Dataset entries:
◆ ◆ ◆

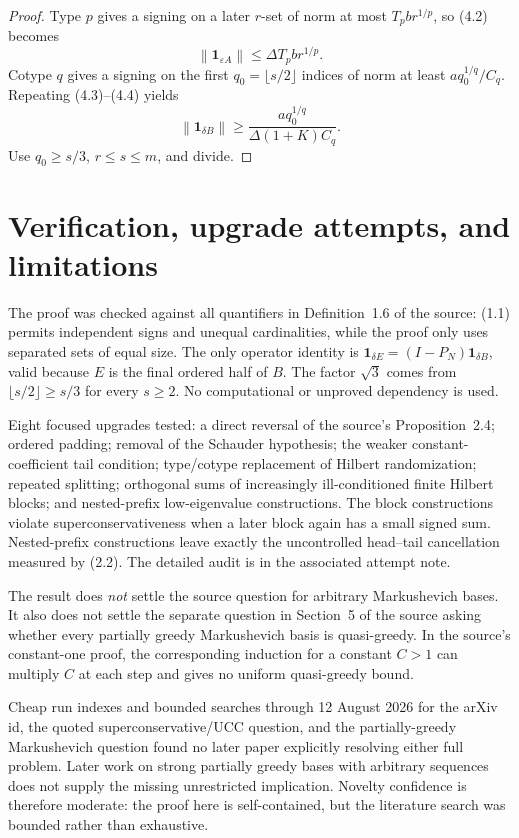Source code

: \documentclass[11pt]{article}
\newcommand{\norm}[1]{\left\lVert #1\right\rVert}
\newcommand{\one}[2]{\mathbf 1_{#1 #2}}
\begin{document}
\begin{proof}
Type $p$ gives a signing on a later $r$-set of norm at most
$T_pb r^{1/p}$, so (4.2) becomes
\[
 \norm{\one{\varepsilon}{A}}\le\Delta T_pb r^{1/p}.
\]
Cotype $q$ gives a signing on the first $q_0=\lfloor s/2\rfloor$ indices
of norm at least $a q_0^{1/q}/C_q$.  Repeating (4.3)--(4.4) yields
\[
 \norm{\one{\delta}{B}}
 \ge\frac{a q_0^{1/q}}{\Delta(1+K)C_q}.
\]
Use $q_0\ge s/3$, $r\le s\le m$, and divide.
\end{proof}

\section{Verification, upgrade attempts, and limitations}

The proof was checked against all quantifiers in Definition~1.6 of the
source: (1.1) permits independent signs and unequal cardinalities, while the
proof only uses separated sets of equal size.  The only operator identity is
$\one{\delta}{E}=(I-P_N)\one{\delta}{B}$, valid because $E$ is the final
ordered half of $B$.  The factor $\sqrt3$ comes from
$\lfloor s/2\rfloor\ge s/3$ for every $s\ge2$.  No computational or
unproved dependency is used.

Eight focused upgrades tested: a direct reversal of the source's
Proposition~2.4; ordered padding; removal of the Schauder hypothesis; the
weaker constant-coefficient tail condition; type/cotype replacement of
Hilbert randomization; repeated splitting; orthogonal sums of increasingly
ill-conditioned finite Hilbert blocks; and nested-prefix low-eigenvalue
constructions.  The block constructions violate superconservativeness when a
later block again has a small signed sum.  Nested-prefix constructions leave
exactly the uncontrolled head--tail cancellation measured by (2.2).  The
detailed audit is in the associated attempt note.

The result does \emph{not} settle the source question for arbitrary
Markushevich bases.  It also does not settle the separate question in
Section~5 of the source asking whether every partially greedy Markushevich
basis is quasi-greedy.  In the source's constant-one proof, the corresponding
induction for a constant $C>1$ can multiply $C$ at each step and gives no
uniform quasi-greedy bound.

Cheap run indexes and bounded searches through 12 August 2026 for the arXiv
id, the quoted superconservative/UCC question, and the partially-greedy
Markushevich question found no later paper explicitly resolving either full
problem.  Later work on strong partially greedy bases with arbitrary
sequences does not supply the missing unrestricted implication.  Novelty
confidence is therefore moderate: the proof here is self-contained, but the
literature search was bounded rather than exhaustive.
\end{document}
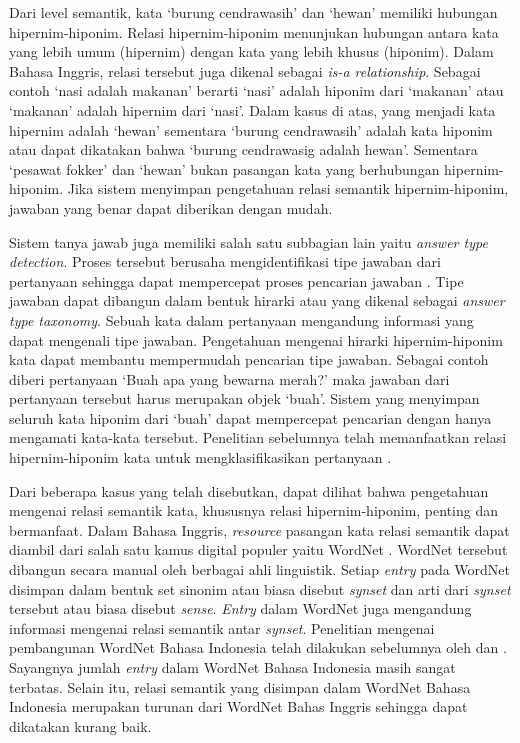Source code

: Dari level semantik, kata `burung cendrawasih' dan `hewan' memiliki hubungan hipernim-hiponim. Relasi hipernim-hiponim menunjukan hubungan antara kata yang lebih umum (hipernim) dengan kata yang lebih khusus (hiponim). Dalam Bahasa Inggris, relasi tersebut juga dikenal sebagai \textit{is-a relationship}. Sebagai contoh `nasi adalah makanan' berarti `nasi' adalah hiponim dari `makanan' atau `makanan' adalah hipernim dari `nasi'. Dalam kasus di atas, yang menjadi kata hipernim adalah `hewan' sementara `burung cendrawasih' adalah kata hiponim atau dapat dikatakan bahwa `burung cendrawasig adalah hewan'. Sementara `pesawat fokker' dan `hewan' bukan pasangan kata yang berhubungan hipernim-hiponim. Jika sistem menyimpan pengetahuan relasi semantik hipernim-hiponim, jawaban yang benar dapat diberikan dengan mudah.

Sistem tanya jawab juga memiliki salah satu subbagian lain yaitu \textit{answer type detection}. Proses tersebut berusaha mengidentifikasi tipe jawaban dari pertanyaan sehingga dapat mempercepat proses pencarian jawaban \citep{jurafsky2000speech}. Tipe jawaban dapat dibangun dalam bentuk hirarki atau yang dikenal sebagai \textit{answer type taxonomy}. Sebuah kata dalam pertanyaan mengandung informasi yang dapat mengenali tipe jawaban. Pengetahuan mengenai hirarki hipernim-hiponim kata dapat membantu mempermudah pencarian tipe jawaban. Sebagai contoh diberi pertanyaan `Buah apa yang bewarna merah?' maka jawaban dari pertanyaan tersebut harus merupakan objek `buah'. Sistem yang menyimpan seluruh kata hiponim dari `buah' dapat mempercepat pencarian dengan hanya mengamati kata-kata tersebut. Penelitian sebelumnya telah memanfaatkan relasi hipernim-hiponim kata untuk mengklasifikasikan pertanyaan \citep{huang2008question}.

Dari beberapa kasus yang telah disebutkan, dapat dilihat bahwa pengetahuan mengenai relasi semantik kata, khususnya relasi hipernim-hiponim, penting dan bermanfaat. Dalam Bahasa Inggris, \textit{resource} pasangan kata relasi semantik dapat diambil dari salah satu kamus digital populer yaitu WordNet \citep{fellbaum1998wordnet}. WordNet tersebut dibangun secara manual oleh berbagai ahli linguistik. Setiap \textit{entry} pada WordNet disimpan dalam bentuk set sinonim atau biasa disebut \textit{synset} dan arti dari \textit{synset} tersebut atau biasa disebut \textit{sense}. \textit{Entry} dalam WordNet juga mengandung informasi mengenai relasi semantik antar \textit{synset}. Penelitian mengenai pembangunan WordNet Bahasa Indonesia telah dilakukan sebelumnya oleh  \cite{putra2008building} dan \citep{noor2011creating}. Sayangnya jumlah \textit{entry} dalam WordNet Bahasa Indonesia masih sangat terbatas. Selain itu, relasi semantik yang disimpan dalam WordNet Bahasa Indonesia merupakan turunan dari WordNet Bahas Inggris sehingga dapat dikatakan kurang baik.

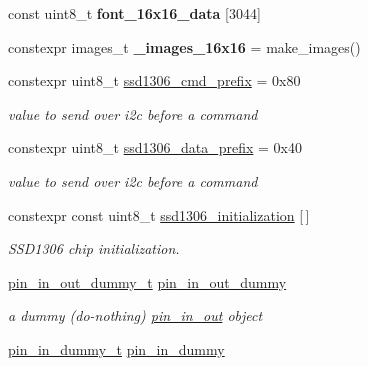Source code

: \begin{DoxyCompactItemize}
const uint8\+\_\+t {\bfseries font\+\_\+16x16\+\_\+data} \mbox{[}3044\mbox{]}
\item 
\mbox{\label{namespacehwlib_a06e20968ae838a64c37847d1e56e449a}} 
constexpr images\+\_\+t {\bfseries \+\_\+images\+\_\+16x16} = make\+\_\+images()
\item 
\mbox{\label{namespacehwlib_a91ba83b9f601b9e5a9d870a7355cd234}} 
constexpr uint8\+\_\+t \hyperlink{namespacehwlib_a91ba83b9f601b9e5a9d870a7355cd234}{ssd1306\+\_\+cmd\+\_\+prefix} = 0x80
\begin{DoxyCompactList}\small\item\em value to send over i2c before a command \end{DoxyCompactList}\item 
\mbox{\label{namespacehwlib_a7a3622c80f998f1fd9e27f9e07e8f55c}} 
constexpr uint8\+\_\+t \hyperlink{namespacehwlib_a7a3622c80f998f1fd9e27f9e07e8f55c}{ssd1306\+\_\+data\+\_\+prefix} = 0x40
\begin{DoxyCompactList}\small\item\em value to send over i2c before a command \end{DoxyCompactList}\item 
constexpr const uint8\+\_\+t \hyperlink{namespacehwlib_ab32aa8b496b969a1ae47bab09a2c2937}{ssd1306\+\_\+initialization} \mbox{[}$\,$\mbox{]}
\begin{DoxyCompactList}\small\item\em S\+S\+D1306 chip initialization. \end{DoxyCompactList}\item 
\mbox{\label{namespacehwlib_a31dffd2fd7fac67f296449c4fa28b12a}} 
\hyperlink{classhwlib_1_1pin__in__out__dummy__t}{pin\+\_\+in\+\_\+out\+\_\+dummy\+\_\+t} \hyperlink{namespacehwlib_a31dffd2fd7fac67f296449c4fa28b12a}{pin\+\_\+in\+\_\+out\+\_\+dummy}
\begin{DoxyCompactList}\small\item\em a dummy (do-\/nothing) \hyperlink{classhwlib_1_1pin__in__out}{pin\+\_\+in\+\_\+out} object \end{DoxyCompactList}\item 
\mbox{\label{namespacehwlib_a5525c01598961cadd66dbed9186c08fb}} 
\hyperlink{classhwlib_1_1pin__in__dummy__t}{pin\+\_\+in\+\_\+dummy\+\_\+t} \hyperlink{namespacehwlib_a5525c01598961cadd66dbed9186c08fb}{pin\+\_\+in\+\_\+dummy}

\end{DoxyCompactItemize}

◆ ◆ ◆

**Goal of the exercise:** Please output exactly the lines of the data above, from its first line through the line with "detailed audit is", and nothing else; drop the pictures.

**Expected output:**
Source code

: \documentclass[11pt]{article}
\newcommand{\norm}[1]{\left\lVert #1\right\rVert}
\newcommand{\one}[2]{\mathbf 1_{#1 #2}}
\begin{document}
\begin{proof}
Type $p$ gives a signing on a later $r$-set of norm at most
$T_pb r^{1/p}$, so (4.2) becomes
\[
 \norm{\one{\varepsilon}{A}}\le\Delta T_pb r^{1/p}.
\]
Cotype $q$ gives a signing on the first $q_0=\lfloor s/2\rfloor$ indices
of norm at least $a q_0^{1/q}/C_q$.  Repeating (4.3)--(4.4) yields
\[
 \norm{\one{\delta}{B}}
 \ge\frac{a q_0^{1/q}}{\Delta(1+K)C_q}.
\]
Use $q_0\ge s/3$, $r\le s\le m$, and divide.
\end{proof}

\section{Verification, upgrade attempts, and limitations}

The proof was checked against all quantifiers in Definition~1.6 of the
source: (1.1) permits independent signs and unequal cardinalities, while the
proof only uses separated sets of equal size.  The only operator identity is
$\one{\delta}{E}=(I-P_N)\one{\delta}{B}$, valid because $E$ is the final
ordered half of $B$.  The factor $\sqrt3$ comes from
$\lfloor s/2\rfloor\ge s/3$ for every $s\ge2$.  No computational or
unproved dependency is used.

Eight focused upgrades tested: a direct reversal of the source's
Proposition~2.4; ordered padding; removal of the Schauder hypothesis; the
weaker constant-coefficient tail condition; type/cotype replacement of
Hilbert randomization; repeated splitting; orthogonal sums of increasingly
ill-conditioned finite Hilbert blocks; and nested-prefix low-eigenvalue
constructions.  The block constructions violate superconservativeness when a
later block again has a small signed sum.  Nested-prefix constructions leave
exactly the uncontrolled head--tail cancellation measured by (2.2).  The
detailed audit is in the associated attempt note.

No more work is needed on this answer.